TRAINING PROGRAM FOR CALEB NDIKU (8 Jan - 26 Jan)
Wed, 8.01 : a) 1 hr 10’ progressive
b) 40’ easy + 15 x 80m sprint uphill
Thu, 9.01 : a) 1600m in 4’08” (rec. 6’) + 5 x 200m in 27” (rec. 1’) – (rec. 5’) –
1200m in 3’04” (rec. 6’) + 5 x 200m in 27” (rec. 1’) – (rec. 5’) –
800m in 1’58” (rec. 6’) + 1 x 300m max speed
b) 40’ easy
Fri, 10.01 : a) 1 hr moderate
b) 40’ easy + technical exercises
Sat, 11.01 : a) 1 hr 15’ long run with easy variations of speed lasting 30” / 45”
b) 30’ easy + Gym (mobility, stretching, reactivity)

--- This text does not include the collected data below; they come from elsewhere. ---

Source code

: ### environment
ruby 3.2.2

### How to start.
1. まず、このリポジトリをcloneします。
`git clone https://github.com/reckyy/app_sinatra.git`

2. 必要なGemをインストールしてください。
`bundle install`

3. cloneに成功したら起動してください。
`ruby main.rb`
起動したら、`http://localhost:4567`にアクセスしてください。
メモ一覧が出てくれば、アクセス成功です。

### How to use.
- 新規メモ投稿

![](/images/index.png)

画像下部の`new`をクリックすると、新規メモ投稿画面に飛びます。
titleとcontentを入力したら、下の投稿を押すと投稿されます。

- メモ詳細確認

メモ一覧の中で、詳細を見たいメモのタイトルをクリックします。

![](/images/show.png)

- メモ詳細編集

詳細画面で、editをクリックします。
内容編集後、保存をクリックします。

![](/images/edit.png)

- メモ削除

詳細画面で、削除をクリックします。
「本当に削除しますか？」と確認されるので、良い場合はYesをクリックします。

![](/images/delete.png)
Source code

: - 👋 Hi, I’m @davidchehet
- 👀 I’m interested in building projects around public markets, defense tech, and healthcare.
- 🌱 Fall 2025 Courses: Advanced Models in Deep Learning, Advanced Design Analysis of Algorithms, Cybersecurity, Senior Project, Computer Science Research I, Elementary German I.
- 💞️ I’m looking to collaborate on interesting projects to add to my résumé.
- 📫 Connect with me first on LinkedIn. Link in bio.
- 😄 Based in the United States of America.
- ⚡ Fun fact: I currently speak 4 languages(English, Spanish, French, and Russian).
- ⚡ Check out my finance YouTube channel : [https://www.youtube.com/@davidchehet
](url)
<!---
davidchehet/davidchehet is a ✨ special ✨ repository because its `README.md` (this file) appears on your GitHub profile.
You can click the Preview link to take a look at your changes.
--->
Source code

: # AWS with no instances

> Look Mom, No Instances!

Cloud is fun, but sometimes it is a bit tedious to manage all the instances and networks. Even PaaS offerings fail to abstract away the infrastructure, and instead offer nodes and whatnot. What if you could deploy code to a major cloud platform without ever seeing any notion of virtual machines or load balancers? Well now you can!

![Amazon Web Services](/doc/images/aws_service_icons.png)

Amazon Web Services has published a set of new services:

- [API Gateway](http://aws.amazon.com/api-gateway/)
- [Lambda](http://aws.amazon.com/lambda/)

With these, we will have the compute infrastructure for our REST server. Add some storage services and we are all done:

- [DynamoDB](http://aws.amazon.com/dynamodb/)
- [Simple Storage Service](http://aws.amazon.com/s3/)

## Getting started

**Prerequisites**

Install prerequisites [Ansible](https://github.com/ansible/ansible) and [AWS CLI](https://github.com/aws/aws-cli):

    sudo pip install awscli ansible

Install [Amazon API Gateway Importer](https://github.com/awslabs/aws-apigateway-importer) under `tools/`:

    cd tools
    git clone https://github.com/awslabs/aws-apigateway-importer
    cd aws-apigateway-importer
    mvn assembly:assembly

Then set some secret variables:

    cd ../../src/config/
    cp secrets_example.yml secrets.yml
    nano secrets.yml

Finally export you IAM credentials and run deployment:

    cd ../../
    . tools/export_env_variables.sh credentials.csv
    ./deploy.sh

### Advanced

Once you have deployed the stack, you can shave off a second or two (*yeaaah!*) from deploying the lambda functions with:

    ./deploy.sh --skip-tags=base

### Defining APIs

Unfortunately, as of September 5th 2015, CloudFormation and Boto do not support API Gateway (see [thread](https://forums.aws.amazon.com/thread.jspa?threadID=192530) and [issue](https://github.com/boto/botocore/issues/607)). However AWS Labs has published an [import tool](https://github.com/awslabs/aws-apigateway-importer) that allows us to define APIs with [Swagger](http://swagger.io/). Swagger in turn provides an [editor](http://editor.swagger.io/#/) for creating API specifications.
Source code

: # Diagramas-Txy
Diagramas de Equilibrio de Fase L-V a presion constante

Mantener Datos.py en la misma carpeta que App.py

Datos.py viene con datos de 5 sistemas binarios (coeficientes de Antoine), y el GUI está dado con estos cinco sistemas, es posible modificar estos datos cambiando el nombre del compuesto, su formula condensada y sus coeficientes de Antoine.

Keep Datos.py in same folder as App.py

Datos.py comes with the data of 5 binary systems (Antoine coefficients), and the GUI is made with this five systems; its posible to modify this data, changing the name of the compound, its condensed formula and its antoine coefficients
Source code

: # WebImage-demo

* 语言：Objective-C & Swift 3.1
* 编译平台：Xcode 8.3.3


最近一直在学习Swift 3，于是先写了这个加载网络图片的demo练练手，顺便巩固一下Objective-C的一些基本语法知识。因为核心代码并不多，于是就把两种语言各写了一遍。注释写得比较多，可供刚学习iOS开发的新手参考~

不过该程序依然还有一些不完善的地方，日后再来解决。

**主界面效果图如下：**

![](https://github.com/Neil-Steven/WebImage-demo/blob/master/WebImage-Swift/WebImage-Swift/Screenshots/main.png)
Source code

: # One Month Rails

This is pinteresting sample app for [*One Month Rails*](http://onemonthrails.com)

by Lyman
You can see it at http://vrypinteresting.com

Sun, 12.01 : 1 hr 20’ easy run
Mon, 13.01 : a) 40’ easy + 12 – 15 x 80m sprint uphill (max speed)
b) 1 hr easy run
Tue, 14.01 : a) 10 x 300m in 45” (rec. 1’30”) – (rest 6’ / 8’) – 3000m in 8’36” (rest 6’ / 8’) –
5 x 300m in 42” > 41” (rec. 3’ / 4’)
b) 40’ easy
Wed, 15.01 : a) 1 hr 10’ easy
b) 30’ easy + Gym (exercises for strength with machines and light weights)
Thu, 16.01 : a) 50’ easy
b) 40’ easy
Fri, 17.01: a) Special Block - 6 km at 3’20” in 20’ + 10 x 1000m in 2’50” (rec. 2’)

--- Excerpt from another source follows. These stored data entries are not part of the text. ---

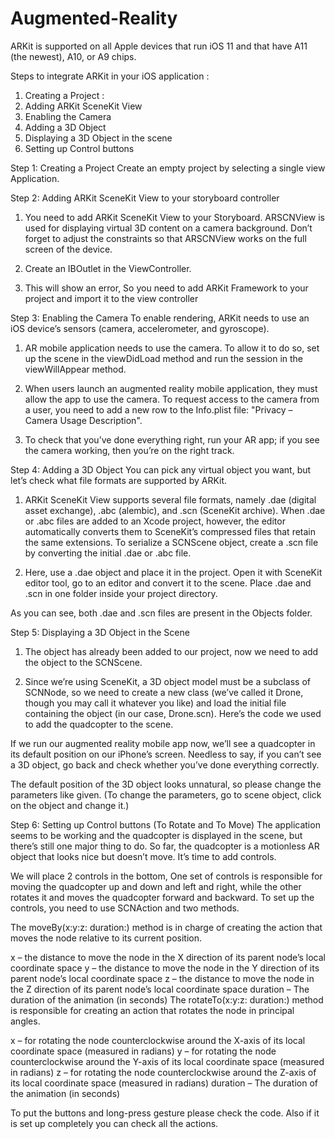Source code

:# Augmented-Reality

ARKit is supported on all Apple devices that run iOS 11 and that have A11 (the newest), A10, or A9 chips.

Steps to integrate ARKit in your iOS application :
1. Creating a Project :
2. Adding ARKit SceneKit View
3. Enabling the Camera
4. Adding a 3D Object
5. Displaying a 3D Object in the scene
6. Setting up Control buttons

Step 1: Creating a Project
Create an empty project by selecting a single view Application.
 
Step 2: Adding ARKit SceneKit View to your storyboard controller
1. You need to add ARKit SceneKit View to your Storyboard. ARSCNView is used for displaying virtual 3D content on a camera background. Don’t forget to adjust the constraints so that ARSCNView works on the full screen of the device.

2. Create an IBOutlet in the ViewController.

3. This will show an error, So you need to add ARKit Framework to your project and import it to the view controller

Step 3: Enabling the Camera
 To enable rendering, ARKit needs to use an iOS device’s sensors (camera, accelerometer, and gyroscope).
1. AR mobile application needs to use the camera. To allow it to do so, set up the scene in the viewDidLoad method and run the session in the viewWillAppear method.

2. When users launch an augmented reality mobile application, they must allow the app to use the camera. To request access to the camera from a user, you need to add a new row to the Info.plist file: "Privacy – Camera Usage Description".

3. To check that you’ve done everything right, run your AR app; if you see the camera working, then you’re on the right track.

Step 4: Adding a 3D Object
You can pick any virtual object you want, but let’s check what file formats are supported by ARKit.
1. ARKit SceneKit View supports several file formats, namely .dae (digital asset exchange), .abc (alembic), and .scn (SceneKit archive). When .dae or .abc files are added to an Xcode project, however, the editor automatically converts them to SceneKit’s compressed files that retain the same extensions. To serialize a SCNScene object, create a .scn file by converting the initial .dae or .abc file.

2. Here, use a .dae object and place it in the project. Open it with SceneKit editor tool, go to an editor and convert it to the scene. Place .dae and .scn in one folder inside your project directory.

As you can see, both .dae and .scn files are present in the Objects folder.

 

Step 5: Displaying a 3D Object in the Scene
1. The object has already been added to our project, now we need to add the object to the SCNScene.

2. Since we’re using SceneKit, a 3D object model must be a subclass of SCNNode, so we need to create a new class (we’ve called it Drone, though you may call it whatever you like) and load the initial file containing the object (in our case, Drone.scn). Here’s the code we used to add the quadcopter to the scene.


 If we run our augmented reality mobile app now, we’ll see a quadcopter in its default position on our iPhone’s screen. Needless to say, if you can’t see a 3D object, go back and check whether you’ve done everything correctly.

 The default position of the 3D object looks unnatural, so please change the parameters like given. (To change the parameters, go to scene object, click on the object and change it.)

 
 
Step 6: Setting up Control buttons (To Rotate and To Move)
The application seems to be working and the quadcopter is displayed in the scene, but there’s still one major thing to do. So far, the quadcopter is a motionless AR object that looks nice but doesn’t move. It’s time to add controls.

We will place 2 controls in the bottom, One set of controls is responsible for moving the quadcopter up and down and left and right, while the other rotates it and moves the quadcopter forward and backward. To set up the controls, you need to use SCNAction and two methods.

The moveBy(x:y:z: duration:) method is in charge of creating the action that moves the node relative to its current position.

x – the distance to move the node in the X direction of its parent node’s local coordinate space
y – the distance to move the node in the Y direction of its parent node’s local coordinate space
z – the distance to move the node in the Z direction of its parent node’s local coordinate space
duration – The duration of the animation (in seconds)
The rotateTo(x:y:z: duration:) method is responsible for creating an action that rotates the node in principal angles.

x – for rotating the node counterclockwise around the X-axis of its local coordinate space (measured in radians)
y – for rotating the node counterclockwise around the Y-axis of its local coordinate space (measured in radians)
z – for rotating the node counterclockwise around the Z-axis of its local coordinate space (measured in radians)
duration – The duration of the animation (in seconds)
  
To put the buttons and long-press gesture please check the code. Also if it is set up completely you can check all the actions.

b) Special Block - 6 km at 3’20” in 20’ + 4 x 600m in 1’27” > 1’24” (rec. 6’/8’)
Sat, 18.01 : a) 1 hr easy regeneration
b) 40’ easy
Sun, 19.01 : 1 hr easy with short variations of speed
Mon, 20.01 : a) 1 hr 20’ easy run
b) 30’ easy + 10 x 80m sprint uphill (max speed)
Tue, 21.01 : a) 4 sets of (600 / 500 / 400 / 300m), rec. 2’ between tests and 5’/6’ among sets,
in 1’30” – 1’14” – 58” – 42”
b) 40’ easy run
Wed, 22.01 : a) 1 hr easy run
b) 50’ easy + 15-20 strides (in progression) of about 100-120m
Thu, 23.01 : a) 1 hr 10’ with short variations of speed
b) 40’ easy + technical exercises
Fri, 24.01 : a) 5 x 1000m (track) alternating 200m in 29” / 200m in 34”(29” / 63” / 1’32” / 2’06” / 2’35”) rec. 5’/6’
b) 40’ easy run
Sat, 25.01 : a) 1 hr 20’ moderate (21 km)
b) 40’ easy run
Sun, 26.01 : Rest or 1 hr easy
Read more:
http://www.letsrun.com/forum/flat_read.php?thread=5683520&page=3#ixzz2zUSPb4qW
coach d wrote:
Type I respond best to training efforts around 70% MHR
Complete BS. As usual from you.
I have done xfit for a year and it's been incredible. I know have the ability to climb buildings, using sticky stuff my body produces and fires from my wrists and I have developed super strength when I get angry. Unfortunately it means becoming twice as big as usual, so I have to spend my money on new ones, and hence have to hitch-hike a lot.